After a while thinking about some of the things relating to gender and sexuality in Japanese pop culture that I want to dissect here, I realized that I need to make this post first, so that I don’t have to repeat some form of it every time I discuss those topics. Consider it a declaration of intent.

I find gender and sexuality to be interesting subjects. They’re also very fraught ones. There often exists, in the great wild blogosphere today (if not quite so much the aniblogosphere, which is one reason I’m joining it, incidentally), an unspoken expectation that if someone speaks about issues of gender and sexuality, she should do so with great force and wise judgment, proposing the proper progressive feminist queer-positive perspective on any given topic. The problem with that is that great force and wise judgment are exhausting, and they invite other people to respond with their own reiterations of great force and (possibly differing) wise judgment, and the resulting tension is even more exhausting.

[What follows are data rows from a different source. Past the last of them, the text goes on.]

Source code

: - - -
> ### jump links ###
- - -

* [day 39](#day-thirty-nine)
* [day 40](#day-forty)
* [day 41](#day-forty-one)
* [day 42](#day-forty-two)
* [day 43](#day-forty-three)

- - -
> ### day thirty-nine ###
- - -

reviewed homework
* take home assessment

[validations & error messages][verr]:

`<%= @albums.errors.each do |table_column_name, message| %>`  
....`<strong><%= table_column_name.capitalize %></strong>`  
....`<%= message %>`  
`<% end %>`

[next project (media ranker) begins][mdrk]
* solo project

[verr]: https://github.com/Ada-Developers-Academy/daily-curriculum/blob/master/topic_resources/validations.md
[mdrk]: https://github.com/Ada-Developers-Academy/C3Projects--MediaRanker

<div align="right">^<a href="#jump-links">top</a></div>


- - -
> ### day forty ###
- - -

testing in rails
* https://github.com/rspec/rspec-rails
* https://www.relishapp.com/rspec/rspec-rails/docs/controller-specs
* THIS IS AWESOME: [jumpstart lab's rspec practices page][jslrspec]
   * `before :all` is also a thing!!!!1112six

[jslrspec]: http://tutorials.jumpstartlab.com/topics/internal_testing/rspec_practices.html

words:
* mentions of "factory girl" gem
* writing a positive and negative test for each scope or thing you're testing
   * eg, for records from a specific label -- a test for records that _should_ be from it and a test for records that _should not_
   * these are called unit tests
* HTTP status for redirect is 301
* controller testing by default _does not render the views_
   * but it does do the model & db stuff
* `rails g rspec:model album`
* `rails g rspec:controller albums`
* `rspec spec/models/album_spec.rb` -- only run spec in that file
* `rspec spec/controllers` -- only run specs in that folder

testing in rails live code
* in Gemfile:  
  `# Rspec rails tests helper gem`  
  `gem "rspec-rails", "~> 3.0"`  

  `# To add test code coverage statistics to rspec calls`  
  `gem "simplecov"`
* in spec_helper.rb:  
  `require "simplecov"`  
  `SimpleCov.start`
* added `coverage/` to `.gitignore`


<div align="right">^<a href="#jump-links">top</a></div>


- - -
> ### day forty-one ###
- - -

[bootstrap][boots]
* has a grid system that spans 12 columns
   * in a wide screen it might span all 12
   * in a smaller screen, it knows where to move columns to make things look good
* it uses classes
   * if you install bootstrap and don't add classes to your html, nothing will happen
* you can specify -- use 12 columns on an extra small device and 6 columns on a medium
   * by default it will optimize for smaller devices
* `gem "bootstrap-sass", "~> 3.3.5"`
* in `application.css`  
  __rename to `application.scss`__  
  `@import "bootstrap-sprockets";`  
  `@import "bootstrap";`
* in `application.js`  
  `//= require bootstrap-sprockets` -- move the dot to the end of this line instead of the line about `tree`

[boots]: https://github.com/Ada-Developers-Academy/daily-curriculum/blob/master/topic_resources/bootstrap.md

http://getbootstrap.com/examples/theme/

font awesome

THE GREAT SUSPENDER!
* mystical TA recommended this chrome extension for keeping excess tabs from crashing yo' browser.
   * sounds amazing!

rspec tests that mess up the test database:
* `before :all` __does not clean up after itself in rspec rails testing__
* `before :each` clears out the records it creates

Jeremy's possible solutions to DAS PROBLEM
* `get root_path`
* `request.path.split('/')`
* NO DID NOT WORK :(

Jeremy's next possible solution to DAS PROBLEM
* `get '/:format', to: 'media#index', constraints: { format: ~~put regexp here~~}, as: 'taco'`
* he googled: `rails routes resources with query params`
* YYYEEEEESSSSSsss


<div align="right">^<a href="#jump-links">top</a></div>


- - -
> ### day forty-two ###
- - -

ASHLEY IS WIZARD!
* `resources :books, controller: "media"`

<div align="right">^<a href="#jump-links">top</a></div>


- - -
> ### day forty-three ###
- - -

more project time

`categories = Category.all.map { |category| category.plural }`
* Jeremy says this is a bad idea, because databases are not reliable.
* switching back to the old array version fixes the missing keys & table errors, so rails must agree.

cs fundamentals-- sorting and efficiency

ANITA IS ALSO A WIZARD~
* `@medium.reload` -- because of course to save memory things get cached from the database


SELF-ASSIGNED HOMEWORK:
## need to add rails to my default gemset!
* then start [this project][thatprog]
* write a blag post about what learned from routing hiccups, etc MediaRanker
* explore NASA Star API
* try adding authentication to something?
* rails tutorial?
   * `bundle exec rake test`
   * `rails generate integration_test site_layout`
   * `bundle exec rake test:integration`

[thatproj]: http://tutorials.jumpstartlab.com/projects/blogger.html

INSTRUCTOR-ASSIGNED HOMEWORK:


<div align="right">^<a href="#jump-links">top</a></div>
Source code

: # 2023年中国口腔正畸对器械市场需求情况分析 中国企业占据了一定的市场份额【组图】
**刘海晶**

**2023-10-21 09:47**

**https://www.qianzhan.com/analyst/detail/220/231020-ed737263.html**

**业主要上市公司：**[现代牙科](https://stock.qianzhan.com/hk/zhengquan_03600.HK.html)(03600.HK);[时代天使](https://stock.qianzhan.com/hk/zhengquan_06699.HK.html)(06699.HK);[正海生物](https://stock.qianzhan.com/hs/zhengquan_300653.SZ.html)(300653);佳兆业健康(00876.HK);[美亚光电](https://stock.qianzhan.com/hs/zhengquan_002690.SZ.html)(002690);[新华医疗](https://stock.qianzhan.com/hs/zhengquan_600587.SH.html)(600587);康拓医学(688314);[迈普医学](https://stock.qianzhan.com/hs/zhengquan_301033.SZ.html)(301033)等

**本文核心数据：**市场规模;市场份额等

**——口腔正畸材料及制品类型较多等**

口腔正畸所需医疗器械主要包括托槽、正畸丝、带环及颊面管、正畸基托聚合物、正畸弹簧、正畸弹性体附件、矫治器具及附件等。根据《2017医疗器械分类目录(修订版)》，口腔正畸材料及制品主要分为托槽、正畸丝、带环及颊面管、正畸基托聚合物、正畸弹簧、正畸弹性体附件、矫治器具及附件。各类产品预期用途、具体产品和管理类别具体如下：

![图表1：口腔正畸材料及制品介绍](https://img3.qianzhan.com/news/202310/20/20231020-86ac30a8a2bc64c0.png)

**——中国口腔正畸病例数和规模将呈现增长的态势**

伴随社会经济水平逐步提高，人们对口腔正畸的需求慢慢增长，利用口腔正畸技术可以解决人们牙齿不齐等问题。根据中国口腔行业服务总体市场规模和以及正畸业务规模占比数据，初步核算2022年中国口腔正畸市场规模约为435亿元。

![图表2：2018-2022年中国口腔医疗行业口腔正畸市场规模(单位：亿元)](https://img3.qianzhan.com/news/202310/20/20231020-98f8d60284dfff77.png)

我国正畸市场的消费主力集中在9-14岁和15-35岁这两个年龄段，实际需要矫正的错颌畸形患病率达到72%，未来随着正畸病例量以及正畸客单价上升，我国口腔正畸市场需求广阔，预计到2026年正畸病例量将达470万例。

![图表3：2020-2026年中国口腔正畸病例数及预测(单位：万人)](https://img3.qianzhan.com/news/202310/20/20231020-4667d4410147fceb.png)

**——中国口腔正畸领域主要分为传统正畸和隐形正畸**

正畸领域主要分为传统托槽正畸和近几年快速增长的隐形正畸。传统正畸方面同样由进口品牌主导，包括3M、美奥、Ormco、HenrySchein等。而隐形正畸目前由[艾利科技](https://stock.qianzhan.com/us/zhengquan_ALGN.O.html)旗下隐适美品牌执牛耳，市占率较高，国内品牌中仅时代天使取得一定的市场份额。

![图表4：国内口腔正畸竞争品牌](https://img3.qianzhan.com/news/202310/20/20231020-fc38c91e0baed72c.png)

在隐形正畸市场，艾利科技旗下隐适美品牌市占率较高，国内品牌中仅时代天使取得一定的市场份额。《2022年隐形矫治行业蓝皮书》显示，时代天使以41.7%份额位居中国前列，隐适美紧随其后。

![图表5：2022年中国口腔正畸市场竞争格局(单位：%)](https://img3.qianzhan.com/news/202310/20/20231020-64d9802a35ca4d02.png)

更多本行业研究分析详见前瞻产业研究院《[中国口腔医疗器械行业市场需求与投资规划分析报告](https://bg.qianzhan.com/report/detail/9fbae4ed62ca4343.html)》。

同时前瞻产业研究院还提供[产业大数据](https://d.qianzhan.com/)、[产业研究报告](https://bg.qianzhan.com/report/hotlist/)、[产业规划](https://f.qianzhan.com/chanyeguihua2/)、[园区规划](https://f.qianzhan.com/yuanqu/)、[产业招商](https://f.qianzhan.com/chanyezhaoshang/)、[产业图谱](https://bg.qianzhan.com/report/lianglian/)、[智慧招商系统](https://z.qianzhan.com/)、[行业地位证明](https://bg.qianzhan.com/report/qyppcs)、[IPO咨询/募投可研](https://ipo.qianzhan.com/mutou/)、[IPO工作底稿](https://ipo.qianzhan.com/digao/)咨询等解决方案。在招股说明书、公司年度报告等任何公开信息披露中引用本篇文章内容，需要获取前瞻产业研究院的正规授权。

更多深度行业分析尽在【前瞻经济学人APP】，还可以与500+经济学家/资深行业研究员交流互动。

So when I talk about these things here, I’m not actually going to be judging all that hard. Just offering my observations.

Of course, I will make note here and there of some things that displease me here and there, and some things that please me. More of the latter, really, since I’ve found that if I talk more about the things that please me than the things that displease me, I’m happier in the end. Which leads me to another thing.

I am quite aware that despite the existence of badass magical girls and heart-rending yaoi and yuri pairings, Japan is neither the Feminist Paradise nor the Homo Paradise. I still like those badass magical girls and heart-rending yaoi and yuri pairings. I even think some of them put forth stronger woman-focused messages than the jaded Western otaku attempting to enjoy them only in their proper place as a guilty pleasure will give them credit for. But I don’t think their fantasies map to public Japanese sentiment in favor of progressive values, like the more adoring and also younger fans would sometimes like to believe, or for that matter even necessarily to their creators’ real-life stances on the topics.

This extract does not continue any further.